Musk 'Pressured' Reddit CEO to Silence DOGE Critics, Leaving Moderators Outraged: Report.

https://programming.dev/post/27634675

Musk 'Pressured' Reddit CEO to Silence DOGE Critics, Leaving Moderators Outraged: Report. - programming.dev

> They exchanged messages just before the subreddit r/WhitePeopleofTwitter was given a temporary ban for 72 hours

Reddit died June 2023

I don’t know why people are still playing with the corpse

I agree and haven’t returned but lemmy hasn’t hit critical mass yet… Like I don’t recall a post with over a hundred replies. Reddit used to have over a thousand on every reply on the first page.
How many of those thousands are actual good comments though? Last time I was there, I swear the majority of comments were from bots reposting the same comments that were in previous threads. It felt peak dead-internet.
Same complaint. Reddit posts with 100s or 1000s of replies were mostly a few good posts drowning in spam.
It is worse, I was convinced I was having discussions with AI multiple times. It seemed to me that they were using some subs for AI to post content and then interact with human and AI. It is another laboratory to train their AI.

I used to help out in r/Botdefense

The amount of them was ridiculous and only because the makers made another bot to report them to use (with stats), could we even keep up. That was before greddy piggy spez shut down API access and now? Ewww

This is often overlooked. The conversations are great on the niche or smaller communities available on reddit and the experience is great. But for the most part, frontpage and every other sub has been taken over by repost bots or repeated jokes or politics.

Hard agree. I didn’t realize how awful this felt in practice and how much I genuinely missed conversations until Lemmy.

Every popular thread I got into the habit of ignoring the top comments because I’ve seen them 1000 before. Like being forced to watch the most unfunny 90’s sitcom.

I realize now that I would only comment on other comments— deep in comment chains.

Coming to Lemmy felt like the difference between trying to fish a pre-packaged snack out of a vending machine (Reddit) verses sitting down for a high quality all you can eat brunch (Lemmy).
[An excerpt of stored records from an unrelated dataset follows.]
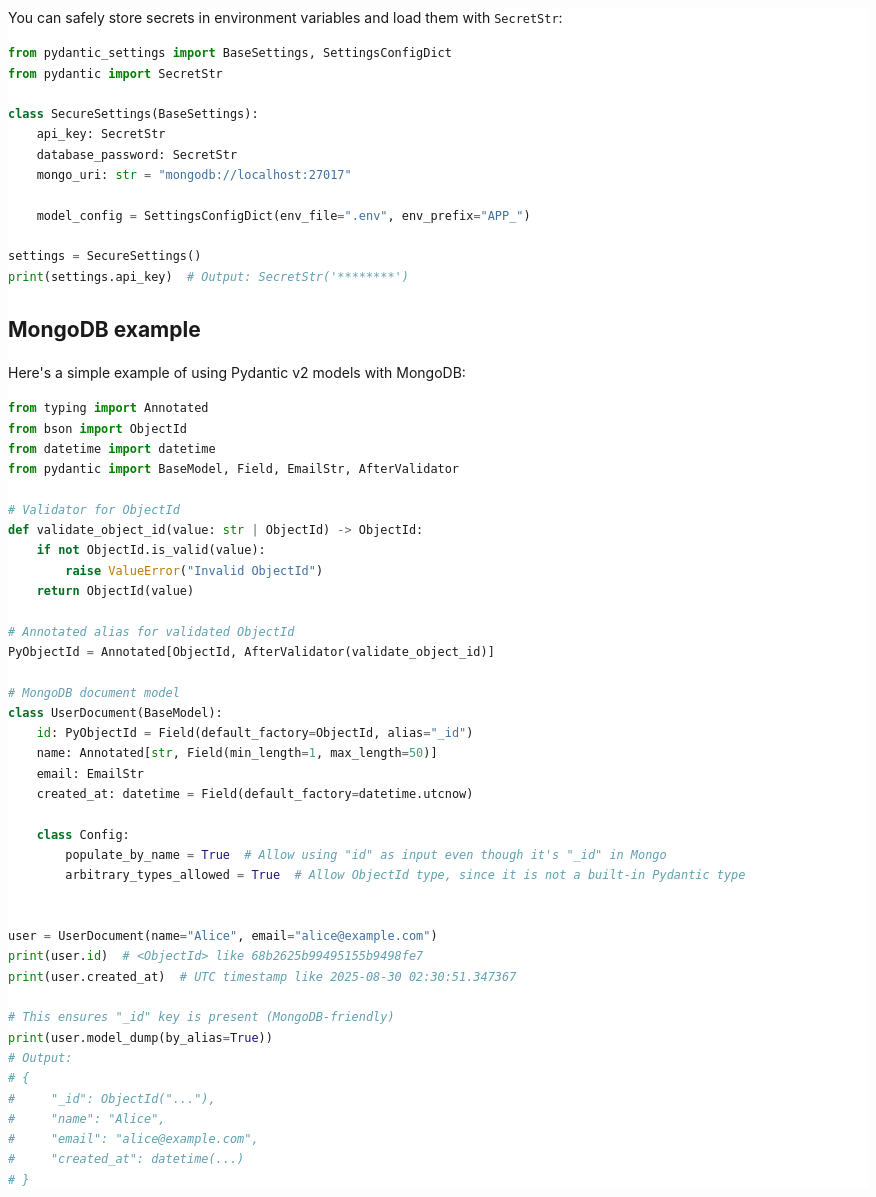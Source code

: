 You can safely store secrets in environment variables and load them with `SecretStr`:
```python
from pydantic_settings import BaseSettings, SettingsConfigDict
from pydantic import SecretStr

class SecureSettings(BaseSettings):
    api_key: SecretStr
    database_password: SecretStr
    mongo_uri: str = "mongodb://localhost:27017"

    model_config = SettingsConfigDict(env_file=".env", env_prefix="APP_")

settings = SecureSettings()
print(settings.api_key)  # Output: SecretStr('********')
```

## MongoDB example

Here's a simple example of using Pydantic v2 models with MongoDB:
```python
from typing import Annotated
from bson import ObjectId
from datetime import datetime
from pydantic import BaseModel, Field, EmailStr, AfterValidator

# Validator for ObjectId
def validate_object_id(value: str | ObjectId) -> ObjectId:
    if not ObjectId.is_valid(value):
        raise ValueError("Invalid ObjectId")
    return ObjectId(value)

# Annotated alias for validated ObjectId
PyObjectId = Annotated[ObjectId, AfterValidator(validate_object_id)]

# MongoDB document model
class UserDocument(BaseModel):
    id: PyObjectId = Field(default_factory=ObjectId, alias="_id")
    name: Annotated[str, Field(min_length=1, max_length=50)]
    email: EmailStr
    created_at: datetime = Field(default_factory=datetime.utcnow)

    class Config:
        populate_by_name = True  # Allow using "id" as input even though it's "_id" in Mongo
        arbitrary_types_allowed = True  # Allow ObjectId type, since it is not a built-in Pydantic type


user = UserDocument(name="Alice", email="alice@example.com")
print(user.id)  # <ObjectId> like 68b2625b99495155b9498fe7
print(user.created_at)  # UTC timestamp like 2025-08-30 02:30:51.347367

# This ensures "_id" key is present (MongoDB-friendly)
print(user.model_dump(by_alias=True))
# Output:
# {
#     "_id": ObjectId("..."),
#     "name": "Alice",
#     "email": "alice@example.com",
#     "created_at": datetime(...)
# }
```
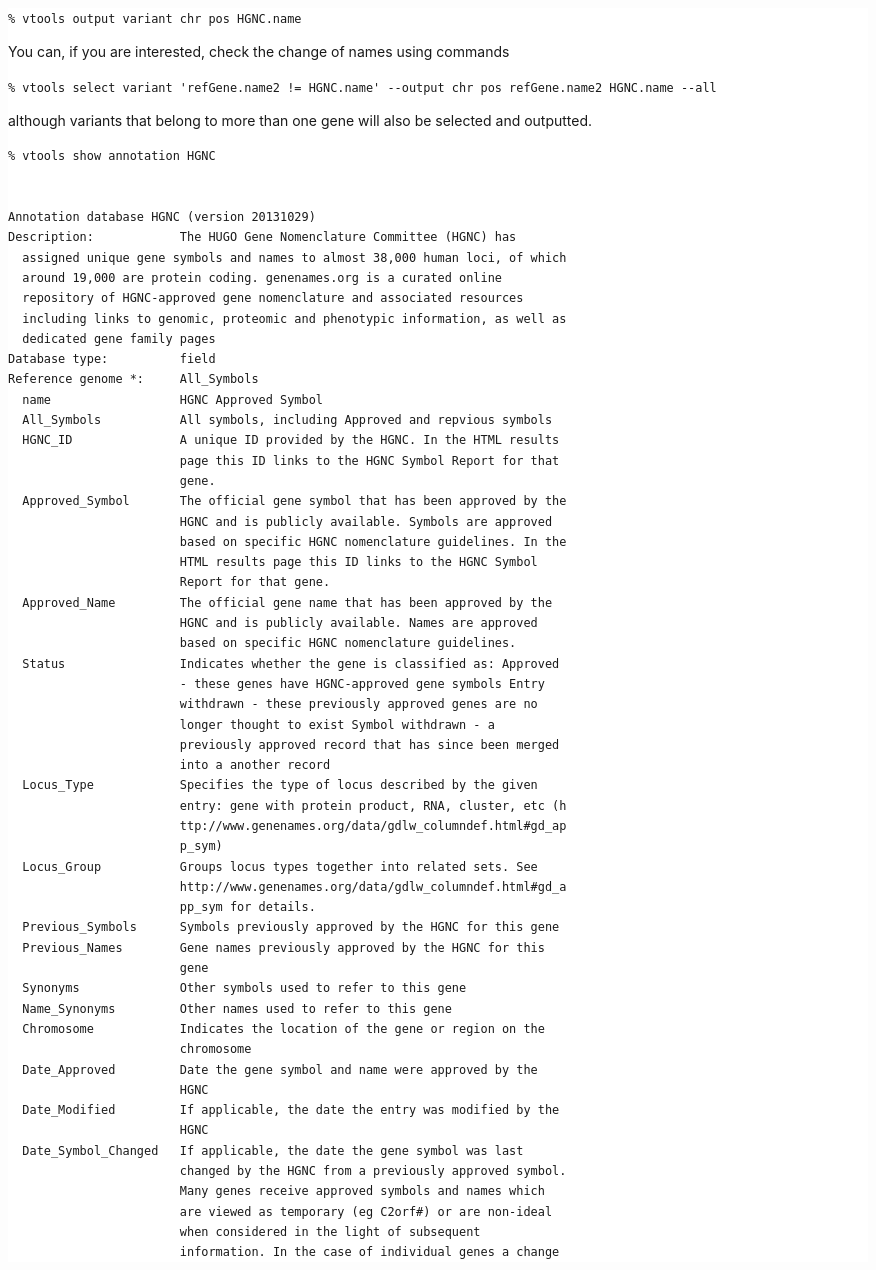     % vtools output variant chr pos HGNC.name
    

You can, if you are interested, check the change of names using commands 



    % vtools select variant 'refGene.name2 != HGNC.name' --output chr pos refGene.name2 HGNC.name --all
    

although variants that belong to more than one gene will also be selected and outputted. 



    % vtools show annotation HGNC
    

    Annotation database HGNC (version 20131029)
    Description:            The HUGO Gene Nomenclature Committee (HGNC) has
      assigned unique gene symbols and names to almost 38,000 human loci, of which
      around 19,000 are protein coding. genenames.org is a curated online
      repository of HGNC-approved gene nomenclature and associated resources
      including links to genomic, proteomic and phenotypic information, as well as
      dedicated gene family pages
    Database type:          field
    Reference genome *:     All_Symbols
      name                  HGNC Approved Symbol
      All_Symbols           All symbols, including Approved and repvious symbols
      HGNC_ID               A unique ID provided by the HGNC. In the HTML results
                            page this ID links to the HGNC Symbol Report for that
                            gene.
      Approved_Symbol       The official gene symbol that has been approved by the
                            HGNC and is publicly available. Symbols are approved
                            based on specific HGNC nomenclature guidelines. In the
                            HTML results page this ID links to the HGNC Symbol
                            Report for that gene.
      Approved_Name         The official gene name that has been approved by the
                            HGNC and is publicly available. Names are approved
                            based on specific HGNC nomenclature guidelines.
      Status                Indicates whether the gene is classified as: Approved
                            - these genes have HGNC-approved gene symbols Entry
                            withdrawn - these previously approved genes are no
                            longer thought to exist Symbol withdrawn - a
                            previously approved record that has since been merged
                            into a another record
      Locus_Type            Specifies the type of locus described by the given
                            entry: gene with protein product, RNA, cluster, etc (h
                            ttp://www.genenames.org/data/gdlw_columndef.html#gd_ap
                            p_sym)
      Locus_Group           Groups locus types together into related sets. See
                            http://www.genenames.org/data/gdlw_columndef.html#gd_a
                            pp_sym for details.
      Previous_Symbols      Symbols previously approved by the HGNC for this gene
      Previous_Names        Gene names previously approved by the HGNC for this
                            gene
      Synonyms              Other symbols used to refer to this gene
      Name_Synonyms         Other names used to refer to this gene
      Chromosome            Indicates the location of the gene or region on the
                            chromosome
      Date_Approved         Date the gene symbol and name were approved by the
                            HGNC
      Date_Modified         If applicable, the date the entry was modified by the
                            HGNC
      Date_Symbol_Changed   If applicable, the date the gene symbol was last
                            changed by the HGNC from a previously approved symbol.
                            Many genes receive approved symbols and names which
                            are viewed as temporary (eg C2orf#) or are non-ideal
                            when considered in the light of subsequent
                            information. In the case of individual genes a change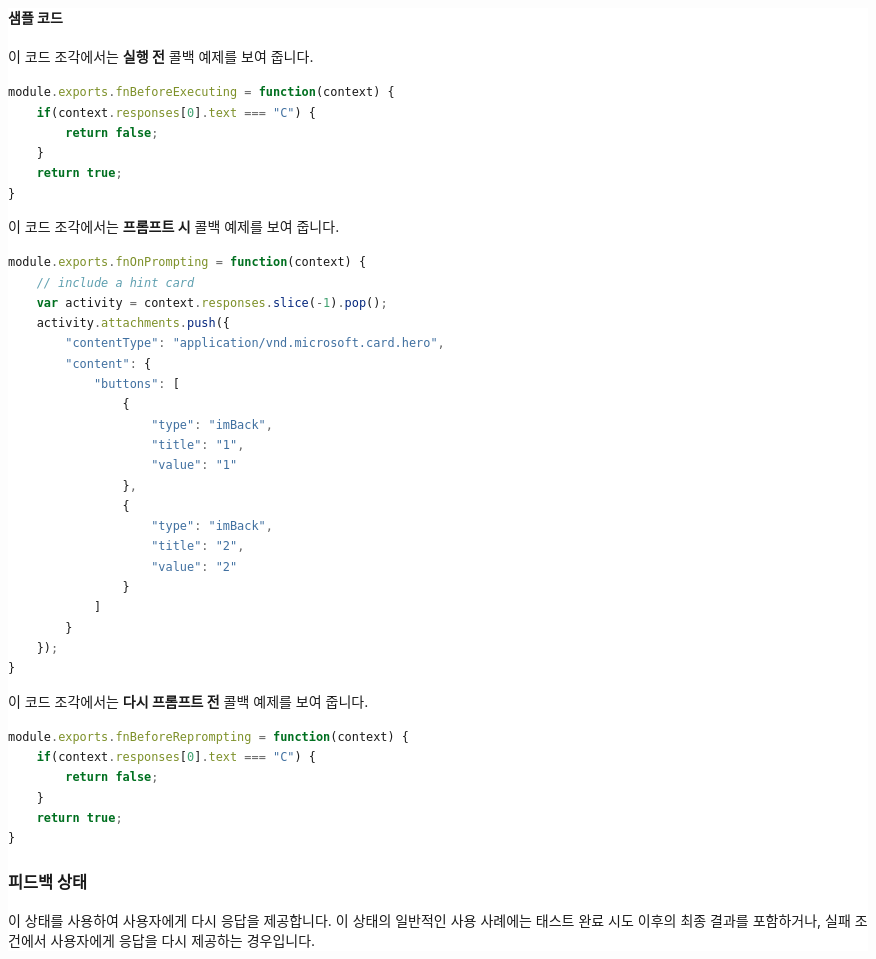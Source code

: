 #### <a name="sample-code"></a>샘플 코드

이 코드 조각에서는 **실행 전** 콜백 예제를 보여 줍니다.

```javascript
module.exports.fnBeforeExecuting = function(context) {
    if(context.responses[0].text === "C") {
        return false;
    }
    return true;
}
```

이 코드 조각에서는 **프롬프트 시** 콜백 예제를 보여 줍니다.

```javascript
module.exports.fnOnPrompting = function(context) {
    // include a hint card
    var activity = context.responses.slice(-1).pop();
    activity.attachments.push({
        "contentType": "application/vnd.microsoft.card.hero",
        "content": {
            "buttons": [
                {
                    "type": "imBack",
                    "title": "1",
                    "value": "1"
                },
                {
                    "type": "imBack",
                    "title": "2",
                    "value": "2"
                }
            ]
        }
    });
}
```

이 코드 조각에서는 **다시 프롬프트 전** 콜백 예제를 보여 줍니다.

```javascript
module.exports.fnBeforeReprompting = function(context) {
    if(context.responses[0].text === "C") {
        return false;
    }
    return true;
}
```

### <a name="feedback-state"></a>피드백 상태

이 상태를 사용하여 사용자에게 다시 응답을 제공합니다. 이 상태의 일반적인 사용 사례에는 태스트 완료 시도 이후의 최종 결과를 포함하거나, 실패 조건에서 사용자에게 응답을 다시 제공하는 경우입니다.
Won’t the same happen to Lemmy when it gains enough traction?
I think the lack of profile-wide “karma” is one benefit, so there’s not as much incentive to farm imaginary internet points and such with the same old zingers. Who knows, but hopefully not.
Many apps do display the user karma though.
But that just means that viewing it is opt-in rather than default. Since most people probably won’t bother to install those apps, the farmed karma won’t be worth squat.